Re: [PATCH] tracing/kmemtrace: normalize the raw tracer event tothe unified tracing API

From: Ingo Molnar
Date: Tue Dec 30 2008 - 04:12:11 EST



* Pekka Enberg <penberg@xxxxxxxxxxxxxx> wrote:

> Hi Ingo,
>
> On Tue, 2008-12-30 at 09:16 +0100, Ingo Molnar wrote:
> > 1)
> >
> > i think the call_site based tracking should be a built-in capability - the
> > branch tracer needs that too for example. That would also make it very
> > simple on the usage place: you wouldnt have to worry about sections in
> > slub.c/etc.
> >
> > 2)
> >
> > i think a possibly useful intermediate object would be the slab cache
> > itself, which could be the basis for some highlevel stats too. It would
> > probably overlap /proc/slabinfo statistics but it's a natural part of this
> > abstraction i think.
>
> Makes sense but keep in mind that this is really just an extension to
> SLUB statistics and is only good for detecting allocation hotspots, not
> for analyzing memory footprint.
>
> On Tue, 2008-12-30 at 09:16 +0100, Ingo Molnar wrote:
> > 3)
> >
> > the most lowlevel (and hence most allocation-footprint sensitive) object
> > to track would be the memory object itself.
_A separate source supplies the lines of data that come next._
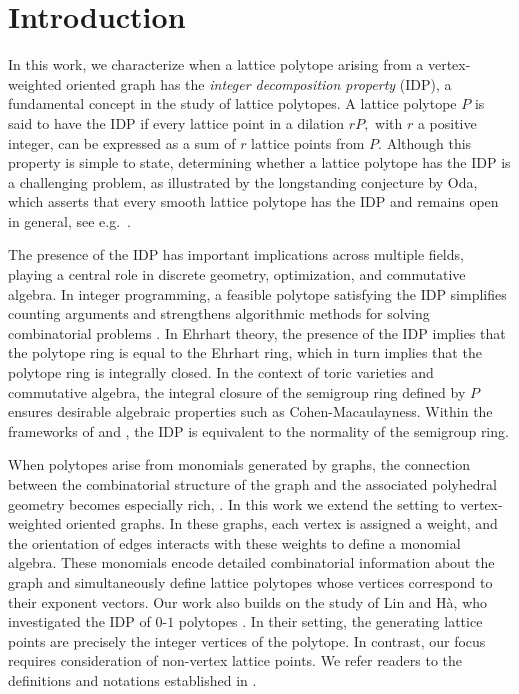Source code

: \documentclass [12pt,a4paper,reqno]{amsart}
\theoremstyle{plain}
\theoremstyle{definition}
\newtheorem{Assumptions and Discussion}[Theorem]{Assumptions and Discussion}
\theoremstyle{remark}
\begin{document}




\section{Introduction}
In this work, we characterize when a lattice polytope arising from a vertex-weighted oriented graph has the \emph{integer decomposition property} (IDP), a fundamental concept in the study of lattice polytopes. A lattice polytope $P$ is said to have the IDP if every lattice point in a dilation $rP,$ with $r$ a positive integer, can be expressed as a sum of $r$ lattice points from $P$. Although this property is simple to state, determining whether a lattice polytope has the IDP is a challenging problem, as illustrated by the longstanding conjecture by Oda, which asserts that every smooth lattice polytope has the IDP and remains open in general, see e.g.\ \cite{Beck}. 


The presence of the IDP has important implications across multiple fields, playing a central role in discrete geometry, optimization, and commutative algebra. In integer programming, a feasible polytope satisfying the IDP simplifies counting arguments and strengthens algorithmic methods for solving combinatorial problems \cite[Chapter 22]{Schrijver1998}. In Ehrhart theory, the presence of the IDP implies that the polytope ring is equal to the Ehrhart ring, which in turn implies that the polytope ring is integrally closed. In the context of toric varieties and commutative algebra, the integral closure of the semigroup ring defined by $P$ ensures desirable algebraic properties such as Cohen-Macaulayness. Within the frameworks of \cite{higashitani2013minkowski} and \cite[Chapter~13]{Sturmfels1996}, the IDP is equivalent to the normality of the semigroup ring.

When polytopes arise from monomials generated by graphs, the connection between the combinatorial structure of the graph and the associated polyhedral geometry becomes especially rich, \cite{OhsugiHibi2003}. In this work we extend the setting to vertex-weighted oriented graphs. In these graphs, each vertex is assigned a weight, and the orientation of edges interacts with these weights to define a monomial algebra. These monomials encode detailed combinatorial information about the graph and simultaneously define lattice polytopes whose vertices correspond to their exponent vectors. Our work also builds on the study of Lin and H\`a, who investigated the IDP of $0$-$1$ polytopes \cite{HL}. In their setting, the generating lattice points are precisely the integer vertices of the polytope. In contrast, our focus requires consideration of non-vertex lattice points. We refer readers to the definitions and notations established in .
\end{document}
I think the best approach
> > would be to do a static, limited size hash that could track up to N memory
> > objects.
> >
> > The advantage of such an approach is that it does not impact allocation
> > patterns at all (besides the one-time allocation cost of the hash itself
> > during tracer startup).
> >
> > The disadvantage is when an overflow happens: the sizing heuristics would
> > get the size correct most of the time anyway, so it's not a practical
> > issue. There would be some sort of sizing control similar to
> > /debug/tracing/buffer_size_kb, and a special trace entry that signals an
> > 'overflow' of the hash table. (in that case we wont track certain objects
> > - but it would be clear from the trace output what happens and the hash
> > size can be adjusted.)
> >
> > Another advantage would be that it would trivially not interact with any
> > allocator - because the hash itself would never 'allocate' in any dynamic
> > way. Either there are free entries available (in which case we use it), or
> > not - in which case we emit an hash-overflow trace entry.
> >
> > And this too would be driven from ftrace mainly - the SLAB code would only
> > offer the alloc+free callbacks with the object IDs. [ and this means that
> > we could detect memory leaks by looking at the hash table and print out
> > the age of entries :-) ]
> >
> > How does this sound to you?
>
> That will probably be okay for things like analyzing memory footprint
> immediately after boot. However, as soon as the amount of active memory
> objects increases (think dentry and inode cache), the numbers might get
> skewed. One option would be to let the user exclude some of the caches
> from tracing.

well, it gets skewed only in terms of total footprint: the same way as if
you had total_ram-hash_size amount of RAM. Since there are so many RAM
sizes possible, this can be considered as if the test was done on a
slighly smaller machine - but otherwise it's an invariant. It wont impact
the micro-layout of the slab objects themselves (does not change their
size), and it shouldnt impact most workloads which behave very gradually
to small changes in total memory size.